=== Records provided ===

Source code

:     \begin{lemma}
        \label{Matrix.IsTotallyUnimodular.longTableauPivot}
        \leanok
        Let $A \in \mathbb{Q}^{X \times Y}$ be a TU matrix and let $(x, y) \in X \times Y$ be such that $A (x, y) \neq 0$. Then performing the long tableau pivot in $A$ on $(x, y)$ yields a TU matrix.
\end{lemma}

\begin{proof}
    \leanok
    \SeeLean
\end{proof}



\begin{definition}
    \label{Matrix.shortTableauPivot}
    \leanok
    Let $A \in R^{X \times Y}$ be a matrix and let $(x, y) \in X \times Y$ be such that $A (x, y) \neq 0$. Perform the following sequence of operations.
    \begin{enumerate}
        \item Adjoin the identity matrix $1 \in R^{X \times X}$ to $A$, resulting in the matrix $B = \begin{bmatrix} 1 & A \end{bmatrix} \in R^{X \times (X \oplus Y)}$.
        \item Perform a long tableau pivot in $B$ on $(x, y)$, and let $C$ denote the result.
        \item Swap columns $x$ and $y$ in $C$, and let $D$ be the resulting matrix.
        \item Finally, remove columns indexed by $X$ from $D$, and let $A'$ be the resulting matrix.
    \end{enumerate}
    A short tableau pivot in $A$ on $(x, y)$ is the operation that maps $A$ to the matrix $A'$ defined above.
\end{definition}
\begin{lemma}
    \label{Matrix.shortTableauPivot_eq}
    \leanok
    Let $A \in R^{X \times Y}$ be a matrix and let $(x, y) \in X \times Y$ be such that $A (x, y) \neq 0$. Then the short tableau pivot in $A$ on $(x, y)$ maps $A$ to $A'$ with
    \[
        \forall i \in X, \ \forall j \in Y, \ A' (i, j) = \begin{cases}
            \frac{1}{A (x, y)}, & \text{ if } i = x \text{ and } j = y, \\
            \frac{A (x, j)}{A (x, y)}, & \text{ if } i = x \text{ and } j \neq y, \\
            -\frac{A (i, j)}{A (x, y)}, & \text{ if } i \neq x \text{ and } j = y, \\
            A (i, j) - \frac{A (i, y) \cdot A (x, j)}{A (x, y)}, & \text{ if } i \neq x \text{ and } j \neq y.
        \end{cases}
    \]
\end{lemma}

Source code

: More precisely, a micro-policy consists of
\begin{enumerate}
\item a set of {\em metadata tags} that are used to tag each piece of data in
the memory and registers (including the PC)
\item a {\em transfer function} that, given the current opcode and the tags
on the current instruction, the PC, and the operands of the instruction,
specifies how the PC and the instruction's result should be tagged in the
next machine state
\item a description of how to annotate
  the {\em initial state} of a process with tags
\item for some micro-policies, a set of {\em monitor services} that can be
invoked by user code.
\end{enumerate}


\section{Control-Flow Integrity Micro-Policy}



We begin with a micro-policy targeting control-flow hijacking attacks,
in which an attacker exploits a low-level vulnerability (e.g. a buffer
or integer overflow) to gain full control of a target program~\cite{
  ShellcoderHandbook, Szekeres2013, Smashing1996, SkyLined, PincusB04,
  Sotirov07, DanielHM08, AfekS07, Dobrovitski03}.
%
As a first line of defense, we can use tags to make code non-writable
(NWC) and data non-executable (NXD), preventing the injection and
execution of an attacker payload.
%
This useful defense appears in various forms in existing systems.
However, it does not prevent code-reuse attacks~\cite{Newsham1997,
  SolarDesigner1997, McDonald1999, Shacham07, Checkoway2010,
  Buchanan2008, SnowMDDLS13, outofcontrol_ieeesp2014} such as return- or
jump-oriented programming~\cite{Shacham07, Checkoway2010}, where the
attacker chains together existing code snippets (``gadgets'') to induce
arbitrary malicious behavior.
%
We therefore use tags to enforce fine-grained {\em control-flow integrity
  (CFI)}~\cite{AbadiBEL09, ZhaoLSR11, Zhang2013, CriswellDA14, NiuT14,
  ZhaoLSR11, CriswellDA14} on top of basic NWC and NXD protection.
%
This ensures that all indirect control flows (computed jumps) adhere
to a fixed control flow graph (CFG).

===

Retype only the lines above between the line with "However, it does" and the line with "We therefore use", counting those two lines as well, and keep every character as it is.

● Solution to this problem:
However, it does not prevent code-reuse attacks~\cite{Newsham1997,
  SolarDesigner1997, McDonald1999, Shacham07, Checkoway2010,
  Buchanan2008, SnowMDDLS13, outofcontrol_ieeesp2014} such as return- or
jump-oriented programming~\cite{Shacham07, Checkoway2010}, where the
attacker chains together existing code snippets (``gadgets'') to induce
arbitrary malicious behavior.
%
We therefore use tags to enforce fine-grained {\em control-flow integrity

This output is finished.